June 25, 2025
Author: Phyllis Root
Photographer: Kelly Povo
The second day of our plant class on the Keweenaw begins with a hike down through boreal forest past familiar inhabitants–bunchberry, twinflower, starflower, Canada mayflower–along with a new-to-us flower, barren strawberry, a plant of special concern in Minnesota. Here its distinctive leaves and yellow flowers spread across the forest floor with nary a berry in sight. The trail ends at a wide rock beach cradled by rock ridges that form Horseshoe Harbor.
On one side of the beach common butterwort, an arctic disjunct, covers a rock wall. Arctic disjuncts are plants separated by hundreds of miles from their habitat farther north. Butterwort is rare in Minnesota and Michigan, but here the rocks are dotted with the plant’s pristine purple flowers and sticky, star-shaped yellow leaves that trap and devour small insects. Another arctic disjunct, bird’s-eye primrose, grows nearby, its small pink flowers almost done except for two that we find in cheery bloom. Dwarf raspberry bushes have found rootholds in the rock and are developing berries, and three-toothed cinquefoil with its bright white flowers is scattered along rock cracks and fractures. This is a place that makes our flower-chasing hearts beat with joy. What’s not to love about a Lake Superior beach, and this one is, well, superior.

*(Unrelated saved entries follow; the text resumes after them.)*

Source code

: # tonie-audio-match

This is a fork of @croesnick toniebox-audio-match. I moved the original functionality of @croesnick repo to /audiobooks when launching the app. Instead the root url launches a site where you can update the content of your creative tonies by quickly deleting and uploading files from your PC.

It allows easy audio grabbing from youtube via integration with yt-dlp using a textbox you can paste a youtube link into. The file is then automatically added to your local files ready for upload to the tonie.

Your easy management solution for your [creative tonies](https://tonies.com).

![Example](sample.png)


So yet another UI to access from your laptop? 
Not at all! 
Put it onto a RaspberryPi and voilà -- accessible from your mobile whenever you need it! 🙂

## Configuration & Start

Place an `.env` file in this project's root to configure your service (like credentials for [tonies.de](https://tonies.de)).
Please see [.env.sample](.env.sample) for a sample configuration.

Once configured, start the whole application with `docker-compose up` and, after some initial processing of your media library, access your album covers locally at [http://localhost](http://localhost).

Over lunch we learn about the geology of this area, how Isle Royale and the Keweenaw peninsula were once connected and share the same geology. We learn, too, how veins of calcium in the rocks around us help create a habitat for calcium-loving plants, which are often arctic disjuncts.
On the other side of the beach we climb onto a high rock ridge with a vast view of Lake Superior and wander past microhabitats of three-toothed cinquefoil, sedges, creeping juniper, and the occasional frog.
Safely down from the ridge, we learn more about how the layers of rock tell a geologic tale of sediment and stromatolites, which are earth’s oldest fossils. Rocks have stories, if we only know how to read them.
Today’s after-class flower chasing takes us, thanks to some shared coordinates, to a place where at least twenty-five ram’s-head lady’s-slippers grow. Most of the flowers are past their prime, but it’s still a thrill to see these delicate orchids in a new location.
We end the day with a hike near Copper Harbor where three years earlier I came across giant rattlesnake plantain for the first time. We don’t find the plants I saw then, but we do find an abundance of pink shinleaf almost ready to bloom and another population of giant rattlesnake plantain leaves nestled in the moss.
A spectacular day, and one that brings our trip total of orchids seen so far to thirteen.
What will tomorrow bring? We can hardly wait to find out.









wow- so beautiful. i have never seen so many flowers on butterwort- stunning. thanks for sharing these precious flowers!